Interview by Saulius Vasiliauskas

Mindaugas Kvietkauskas interview 01The scope of Mindaugas Kvietkauskas’ activities is hard to define in just one sentence: he is a literary historian, a poet, an essayist, a translator, and a vigilant observer and reviewer of cultural and social processes. Through his activities he builds intercultural bridges: he has translated from Yiddish, Polish, and English, has undertaken study visits at the universities of Krakow, Oxford, and Leipzig. At present he is the director of the Institute of Lithuanian Literature and Folklore and teaches at Vilnius University. Kvietkauskas’ recently published collection of essays Uosto fuga (The Fugue of the Port) made its way to the annual list of twelve most creative books compiled by literary scholars. At the Vilnius International Book Fair, the book was awarded a prize in the category of book art. The hustle of the book fair has calmed down and I am asking Mindaugas Kvietkauskas some questions about the content and the circle of issues of this collection, about the present state of Lithuanian literature and culture, and about current problems in the field of humanities.

 

 

1. A number of essays from Uosto fuga were published earlier.
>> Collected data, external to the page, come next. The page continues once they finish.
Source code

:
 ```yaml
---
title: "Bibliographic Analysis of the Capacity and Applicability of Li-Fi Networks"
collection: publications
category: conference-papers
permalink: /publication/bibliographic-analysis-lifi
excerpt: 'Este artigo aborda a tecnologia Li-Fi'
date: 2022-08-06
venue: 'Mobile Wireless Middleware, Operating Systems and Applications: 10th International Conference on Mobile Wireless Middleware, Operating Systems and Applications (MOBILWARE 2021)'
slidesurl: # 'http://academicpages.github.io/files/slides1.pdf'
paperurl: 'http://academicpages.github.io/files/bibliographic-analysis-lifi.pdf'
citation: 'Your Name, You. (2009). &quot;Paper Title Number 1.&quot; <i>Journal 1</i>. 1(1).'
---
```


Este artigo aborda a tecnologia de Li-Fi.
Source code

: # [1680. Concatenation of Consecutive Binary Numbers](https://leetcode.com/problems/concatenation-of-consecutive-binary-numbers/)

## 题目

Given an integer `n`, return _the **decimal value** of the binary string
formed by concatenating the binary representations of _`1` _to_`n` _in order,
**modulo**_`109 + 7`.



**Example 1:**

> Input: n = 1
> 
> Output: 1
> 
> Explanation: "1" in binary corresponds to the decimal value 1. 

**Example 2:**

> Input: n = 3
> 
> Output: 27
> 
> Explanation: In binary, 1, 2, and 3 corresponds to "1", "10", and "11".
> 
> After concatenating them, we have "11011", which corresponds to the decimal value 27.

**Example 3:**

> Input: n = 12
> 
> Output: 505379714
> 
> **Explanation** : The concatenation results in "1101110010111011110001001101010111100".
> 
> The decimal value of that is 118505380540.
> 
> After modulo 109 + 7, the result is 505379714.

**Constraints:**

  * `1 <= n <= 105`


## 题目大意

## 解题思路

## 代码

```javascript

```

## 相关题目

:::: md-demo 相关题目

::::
Some of them appeared between 1998 and 2016, attracted considerable interest, and sparked discussions in the public space.  What prompted you to put them in a book and what principle lies behind the ordering of the essays? Did you want to emphasize the multiplicity of voices and the polyphony of different (con)texts when choosing the title of the collection?

Indeed, the idea of the book was slowly taking shape while writing essayist texts for cultural media for which I worked for a number of years. From 1999 to 2008, that is, for almost ten years, I was the editor for criticism at the Metai literary magazine, and later, too, I collaborated with the main media of our culture – the press, the radio, and various websites. I would think that the collection of my texts reflects a certain stage in the shift of our culture, early-twenty-first-century problems, phenomena, expectations, mental states, and attempts to figure them out and, possibly, to change them in a positive way. The time that the book covers coincides with the accession of Lithuania to the European Union and with the development – under different circumstances – of our society, of the Baltic region, and of the whole region of Central and Eastern Europe. It is also the time of the crisis of globalization, which has become ever more obvious since 11 September 2001. When writing about these phenomena in my essays, I have been trying to combine highly personal experiences, reading of literature, observations of the living space with what I would call a critique of ideas. As for putting these texts into one collection, I must admit it was my near and dear who encouraged me to do that: "When are you going to publish a book?" In the end I succumbed to their persuasion. I selected my texts published in the media in a way that they would fall into several parts or would be connected by the main motifs. The motifs embrace personal encounters with the mystery of poetry, the losses and reconstructions of our cultural memory, the situation of Lithuanian humanities and arts in contemporary society, the condition of the cultural dialogue in the times of globalization and its crisis. Another important motif that unfolds in the epilogue, or the post scriptum, of the book is the state of personal dialogue between individuals. In my mind, these motifs coincided with the title of the essay that is one of the most important to me, "Uosto fuga", which I chose as the title of the whole book. The polyphony principle of the fugue as a musical piece expresses my affinity with the philosophy of the dialogue.

 

2. Quite often a specific detail of the text or being in a certain place restores a historical event and becomes a stimulus for a new reflection on it. For example, in the essay "Platanų šaknys" (Plane-tree Roots) a young man is on the way to a Cambridge college; his haste is suspended by the coat of arms on the gate to Newnham College depicting a deer’s head. It transports him to the year 1955 when Sylvia Plath had to stop in the same spot. In the essay about the famous architect Johann Christoph Glaubitz you reflect whether one could see Vilnius through the doorway of St Peter and Paul Church of Nysa "like Lorentz did in May 1945". Residing next to Žygimantas Augustas gymnasium of the interwar period, one of the graduates of which was Czesław Miłosz, next to the famous Tauras dormitory in which he and many other well-known writers spent their student days, also, not far from the house in which the writer Romain Gary spent his childhood, I come to think about the interaction of time and place. Could a proximity to a historically and culturally important location be seen as an inspiration to travel in history, to comb texts and contexts? What does one need for a journey like that?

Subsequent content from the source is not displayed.